Systems Engineering is an interdisciplinary field of engineering that focuses on how to design and manage complex engineering systems over their life cycles.
Systems Management (MSSM, USC, 1980) is an umbrella discipline encompassing systems engineering, managerial finance, contract management, program management, human factors, operations research, in limitary, defense, space, and other complex systems disciplines)
Here's are two books references that inform our thought processes
This book is the basis of Thinking about systems. It's a manufacturing and Industrial Engineering paradigm. Software Intensive Systems fit in here as well, since interfaces between system components define the complexity aspects of all system of systems.
This book opens with an Einstein quote In the brain, thinking is doing. As engineers - yes software engineering is alive and well in many domains, no matter how much we think wqe have to do. We can plan, prepare, and predict, but action occurs through doing.
so when we hear any suggestion, ask how can this be put to work in some measurable way to assess the effectiveness and performance of the outcomes?
This is the companion mapping processes book. Systems Thinking is the process of understanding how systems influence one another withn a world of systems and has been defined as an approach to problem solving by viewing our "problems" as parts of an obverall system, rather than reacting to a specific part or outcome.

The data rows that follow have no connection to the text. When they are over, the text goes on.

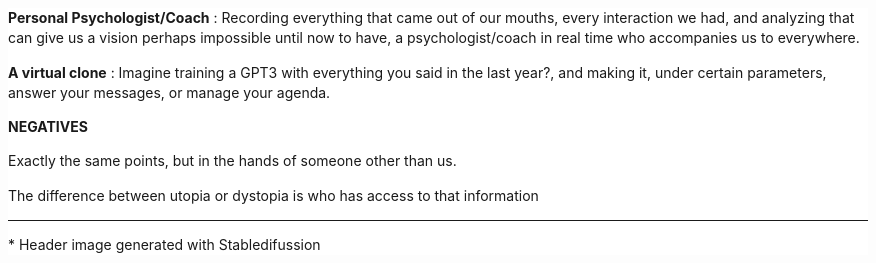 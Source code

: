 

**Personal Psychologist/Coach** : Recording everything that came out of our mouths, every interaction we had, and analyzing that can give us a vision perhaps impossible until now to have, a psychologist/coach in real time who accompanies us to everywhere.  



**A virtual clone** : Imagine training a GPT3 with everything you said in the last year?, and making it, under certain parameters, answer your messages, or manage your agenda.  



  

**NEGATIVES**



 Exactly the same points, but in the hands of someone other than us.


The difference between utopia or dystopia is who has access to that information




---


\* Header image generated with Stabledifussion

There are many kinds of systems. Hard systems, software systems, evolutionary systems. It is popular to mix these, but that creates confusion and removes the ability to connect concepts with actionable outcomes.
Cynefin is one of those popular approaches that has no units of measure of complex, complicated, chaotic, and obvious. Just soft self referencing words.
so in our engineering paradigm this approach is not very useful.
Along with these appoaches are some other seminal works
- The Art of Systems Architecting, 2nd Edition, Mark Maier and Eberhardt Rechtin
- Systems Engineering: Coping with Complexity, Richard Stevens, et al
- Systematics: How Systems Work and Especially How They Fail, John Gall
- The Systems Bible: The Beginner's Guide to Systems Large and Small, John Gall
In The End
Everything's system. Interactions between components is where the action is and where the problems come from. Any non-trivial systems has interactions that must be managed as system interactions. this means modeling these interactions, estimating the impacts of these interactions. defining the behaviors of these interaction before, during, and after their development,
This means recognizing the criteria for a mature and effective method of managing in the presence of uncertainty.
- Recognition by clients and providers the need to architect the system.
- Acceptance of a disciple to those function using known methods.
- Recognition of the separation of value judgements and technical decisions between cleint, architect and builder.
- Recognition that the architecture is an art as well as a science, in particular, the development and use of nonanalytical techniques.
- Effective utilization of an educated professional staff engaged in the process of systems level architecting.